# EXERCISE INSTRUCTIONS
Could you write out the records below exactly as they appear, leaving out any pictures?

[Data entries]
Segment Open
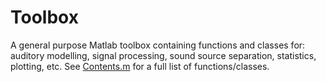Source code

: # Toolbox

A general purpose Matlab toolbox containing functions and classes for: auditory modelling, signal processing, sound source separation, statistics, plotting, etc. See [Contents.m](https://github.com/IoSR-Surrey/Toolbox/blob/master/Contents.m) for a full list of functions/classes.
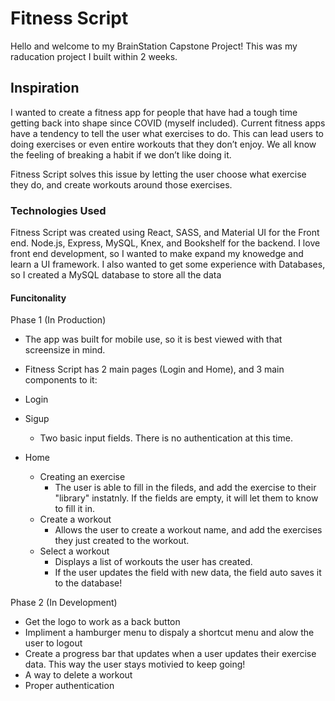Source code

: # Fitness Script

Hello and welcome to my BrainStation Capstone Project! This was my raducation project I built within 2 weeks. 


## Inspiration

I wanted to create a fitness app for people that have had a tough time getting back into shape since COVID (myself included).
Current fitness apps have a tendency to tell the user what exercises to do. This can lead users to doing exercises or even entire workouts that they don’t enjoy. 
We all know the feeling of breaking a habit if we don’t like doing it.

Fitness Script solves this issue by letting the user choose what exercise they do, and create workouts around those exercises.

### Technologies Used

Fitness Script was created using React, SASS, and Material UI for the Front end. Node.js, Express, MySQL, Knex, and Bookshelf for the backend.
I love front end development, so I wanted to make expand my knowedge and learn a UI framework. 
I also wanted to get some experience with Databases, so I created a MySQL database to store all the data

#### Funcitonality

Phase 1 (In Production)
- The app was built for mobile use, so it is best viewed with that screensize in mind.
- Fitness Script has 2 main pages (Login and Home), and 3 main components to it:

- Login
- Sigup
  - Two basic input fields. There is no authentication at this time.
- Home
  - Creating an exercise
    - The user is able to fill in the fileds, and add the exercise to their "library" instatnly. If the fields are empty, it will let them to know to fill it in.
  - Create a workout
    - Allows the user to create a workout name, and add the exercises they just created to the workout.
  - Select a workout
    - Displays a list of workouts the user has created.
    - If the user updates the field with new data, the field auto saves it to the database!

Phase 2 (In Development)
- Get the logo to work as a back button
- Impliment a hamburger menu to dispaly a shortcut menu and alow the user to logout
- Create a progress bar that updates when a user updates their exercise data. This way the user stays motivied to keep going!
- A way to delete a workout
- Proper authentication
Segment Closed
# EXERCISE SOLUTION
Source code

: # Toolbox

A general purpose Matlab toolbox containing functions and classes for: auditory modelling, signal processing, sound source separation, statistics, plotting, etc. See [Contents.m](https://github.com/IoSR-Surrey/Toolbox/blob/master/Contents.m) for a full list of functions/classes.
Source code

: # Fitness Script

Hello and welcome to my BrainStation Capstone Project! This was my raducation project I built within 2 weeks. 


## Inspiration

I wanted to create a fitness app for people that have had a tough time getting back into shape since COVID (myself included).
Current fitness apps have a tendency to tell the user what exercises to do. This can lead users to doing exercises or even entire workouts that they don’t enjoy. 
We all know the feeling of breaking a habit if we don’t like doing it.

Fitness Script solves this issue by letting the user choose what exercise they do, and create workouts around those exercises.

### Technologies Used

Fitness Script was created using React, SASS, and Material UI for the Front end. Node.js, Express, MySQL, Knex, and Bookshelf for the backend.
I love front end development, so I wanted to make expand my knowedge and learn a UI framework. 
I also wanted to get some experience with Databases, so I created a MySQL database to store all the data

#### Funcitonality

Phase 1 (In Production)
- The app was built for mobile use, so it is best viewed with that screensize in mind.
- Fitness Script has 2 main pages (Login and Home), and 3 main components to it:

- Login
- Sigup
  - Two basic input fields. There is no authentication at this time.
- Home
  - Creating an exercise
    - The user is able to fill in the fileds, and add the exercise to their "library" instatnly. If the fields are empty, it will let them to know to fill it in.
  - Create a workout
    - Allows the user to create a workout name, and add the exercises they just created to the workout.
  - Select a workout
    - Displays a list of workouts the user has created.
    - If the user updates the field with new data, the field auto saves it to the database!

Phase 2 (In Development)
- Get the logo to work as a back button
- Impliment a hamburger menu to dispaly a shortcut menu and alow the user to logout
- Create a progress bar that updates when a user updates their exercise data. This way the user stays motivied to keep going!
- A way to delete a workout
- Proper authentication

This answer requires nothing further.